Work the crowd

Three tips for working a conversational style into your presentation:

1. In the first 30 seconds of your presentation, ask a couple audience members a simple yes or no question related to your topic (If you are speaking about nutrition: “Murat, did you eat breakfast this morning?” “Ayşe, how about you, did you eat breakfast this morning?”).

The reason: This signals to the audience that they need to listen, that this presentation is going to be like a conversation, and they might need to talk at any time. If you don’t do this, the audience might quickly go into a passive listening mode (or actually, a non-listening mode, where they’re thinking, “Oh thank god, I can go to sleep now, the speaker is going to do all the talking.”). Later, when you need them to start answering questions, they’ll be asleep.

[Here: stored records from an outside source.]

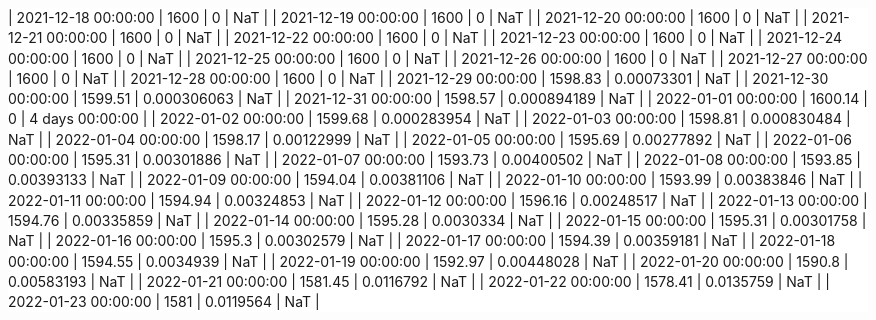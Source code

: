 | 2021-12-18 00:00:00 |  1600    |   0           | NaT                |
| 2021-12-19 00:00:00 |  1600    |   0           | NaT                |
| 2021-12-20 00:00:00 |  1600    |   0           | NaT                |
| 2021-12-21 00:00:00 |  1600    |   0           | NaT                |
| 2021-12-22 00:00:00 |  1600    |   0           | NaT                |
| 2021-12-23 00:00:00 |  1600    |   0           | NaT                |
| 2021-12-24 00:00:00 |  1600    |   0           | NaT                |
| 2021-12-25 00:00:00 |  1600    |   0           | NaT                |
| 2021-12-26 00:00:00 |  1600    |   0           | NaT                |
| 2021-12-27 00:00:00 |  1600    |   0           | NaT                |
| 2021-12-28 00:00:00 |  1600    |   0           | NaT                |
| 2021-12-29 00:00:00 |  1598.83 |   0.00073301  | NaT                |
| 2021-12-30 00:00:00 |  1599.51 |   0.000306063 | NaT                |
| 2021-12-31 00:00:00 |  1598.57 |   0.000894189 | NaT                |
| 2022-01-01 00:00:00 |  1600.14 |   0           | 4 days 00:00:00    |
| 2022-01-02 00:00:00 |  1599.68 |   0.000283954 | NaT                |
| 2022-01-03 00:00:00 |  1598.81 |   0.000830484 | NaT                |
| 2022-01-04 00:00:00 |  1598.17 |   0.00122999  | NaT                |
| 2022-01-05 00:00:00 |  1595.69 |   0.00277892  | NaT                |
| 2022-01-06 00:00:00 |  1595.31 |   0.00301886  | NaT                |
| 2022-01-07 00:00:00 |  1593.73 |   0.00400502  | NaT                |
| 2022-01-08 00:00:00 |  1593.85 |   0.00393133  | NaT                |
| 2022-01-09 00:00:00 |  1594.04 |   0.00381106  | NaT                |
| 2022-01-10 00:00:00 |  1593.99 |   0.00383846  | NaT                |
| 2022-01-11 00:00:00 |  1594.94 |   0.00324853  | NaT                |
| 2022-01-12 00:00:00 |  1596.16 |   0.00248517  | NaT                |
| 2022-01-13 00:00:00 |  1594.76 |   0.00335859  | NaT                |
| 2022-01-14 00:00:00 |  1595.28 |   0.0030334   | NaT                |
| 2022-01-15 00:00:00 |  1595.31 |   0.00301758  | NaT                |
| 2022-01-16 00:00:00 |  1595.3  |   0.00302579  | NaT                |
| 2022-01-17 00:00:00 |  1594.39 |   0.00359181  | NaT                |
| 2022-01-18 00:00:00 |  1594.55 |   0.0034939   | NaT                |
| 2022-01-19 00:00:00 |  1592.97 |   0.00448028  | NaT                |
| 2022-01-20 00:00:00 |  1590.8  |   0.00583193  | NaT                |
| 2022-01-21 00:00:00 |  1581.45 |   0.0116792   | NaT                |
| 2022-01-22 00:00:00 |  1578.41 |   0.0135759   | NaT                |
| 2022-01-23 00:00:00 |  1581    |   0.0119564   | NaT                |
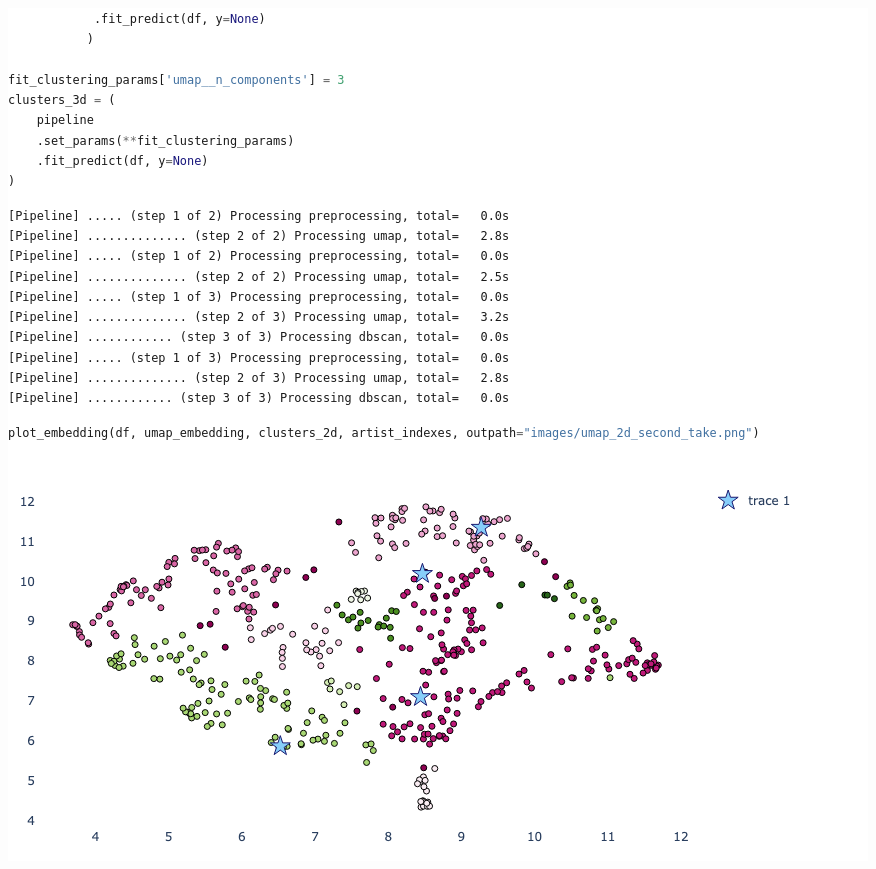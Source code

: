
 ```python
            .fit_predict(df, y=None)
           )

fit_clustering_params['umap__n_components'] = 3
clusters_3d = (
    pipeline
    .set_params(**fit_clustering_params)
    .fit_predict(df, y=None)
)

```

    [Pipeline] ..... (step 1 of 2) Processing preprocessing, total=   0.0s
    [Pipeline] .............. (step 2 of 2) Processing umap, total=   2.8s
    [Pipeline] ..... (step 1 of 2) Processing preprocessing, total=   0.0s
    [Pipeline] .............. (step 2 of 2) Processing umap, total=   2.5s
    [Pipeline] ..... (step 1 of 3) Processing preprocessing, total=   0.0s
    [Pipeline] .............. (step 2 of 3) Processing umap, total=   3.2s
    [Pipeline] ............ (step 3 of 3) Processing dbscan, total=   0.0s
    [Pipeline] ..... (step 1 of 3) Processing preprocessing, total=   0.0s
    [Pipeline] .............. (step 2 of 3) Processing umap, total=   2.8s
    [Pipeline] ............ (step 3 of 3) Processing dbscan, total=   0.0s



```python
plot_embedding(df, umap_embedding, clusters_2d, artist_indexes, outpath="images/umap_2d_second_take.png")

```



![2d_embed](images/umap_2d_second_take.png)
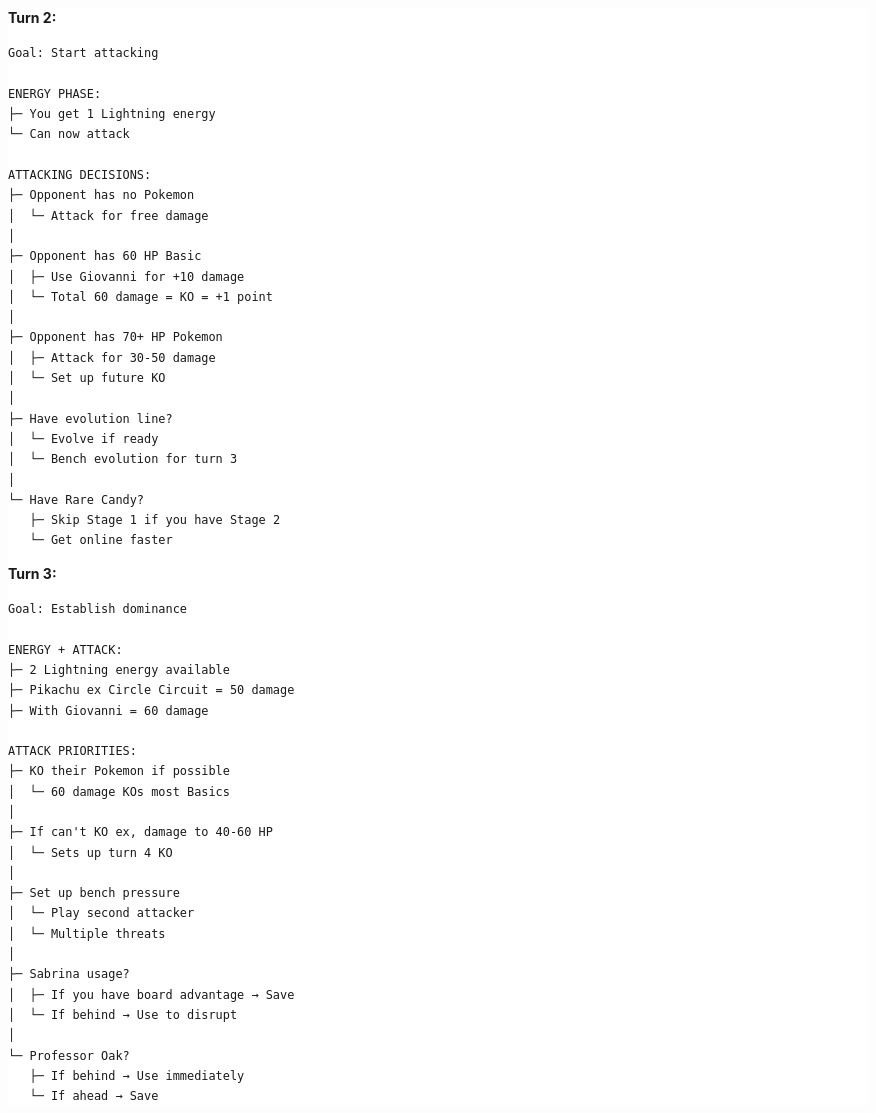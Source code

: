 **Turn 2:**

```
Goal: Start attacking

ENERGY PHASE:
├─ You get 1 Lightning energy
└─ Can now attack

ATTACKING DECISIONS:
├─ Opponent has no Pokemon
│  └─ Attack for free damage
│
├─ Opponent has 60 HP Basic
│  ├─ Use Giovanni for +10 damage
│  └─ Total 60 damage = KO = +1 point
│
├─ Opponent has 70+ HP Pokemon
│  ├─ Attack for 30-50 damage
│  └─ Set up future KO
│
├─ Have evolution line?
│  └─ Evolve if ready
│  └─ Bench evolution for turn 3
│
└─ Have Rare Candy?
   ├─ Skip Stage 1 if you have Stage 2
   └─ Get online faster
```

**Turn 3:**

```
Goal: Establish dominance

ENERGY + ATTACK:
├─ 2 Lightning energy available
├─ Pikachu ex Circle Circuit = 50 damage
├─ With Giovanni = 60 damage

ATTACK PRIORITIES:
├─ KO their Pokemon if possible
│  └─ 60 damage KOs most Basics
│
├─ If can't KO ex, damage to 40-60 HP
│  └─ Sets up turn 4 KO
│
├─ Set up bench pressure
│  └─ Play second attacker
│  └─ Multiple threats
│
├─ Sabrina usage?
│  ├─ If you have board advantage → Save
│  └─ If behind → Use to disrupt
│
└─ Professor Oak?
   ├─ If behind → Use immediately
   └─ If ahead → Save
```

2. If you are going to ask the same question to multiple people, sprinkle your question randomly through the audience. Instead of starting at one end of the room/table and moving predictably from person to person, mix the order up and point at random, unexpected people.

The reason: If you follow a predictable order, your audience will often stop paying attention. The ones who haven’t spoken yet will start silently rehearsing in their heads (“There are three people ahead of me, I better figure out what I’m going to say.”). The ones who finished speaking will be thinking, “Thank god that’s over, I wonder if I did okay?” The only ones paying any attention will be you and the current speaker.

3. If you use a conversational style, you need to focus your message much more.

The reason: You’ll have less time to talk. If your normal talk time is 20 minutes, for example, you might only have 10 minutes to deliver your message. Plus, you’ll be busy steering the audience (letting them talk freely, but not going too far from your topic). If you don’t focus your message, it’ll be like you’re juggling with too many balls in the air.

If a presentation is part of your sales funnel, a conversational style will often double your conversion rate for that particular stage. You’ve already been practicing this skill in one-on-one situations all your life, but transferring this skill to a presentation environment requires a lot of deep practice. It definitely pays off though (no pun intended).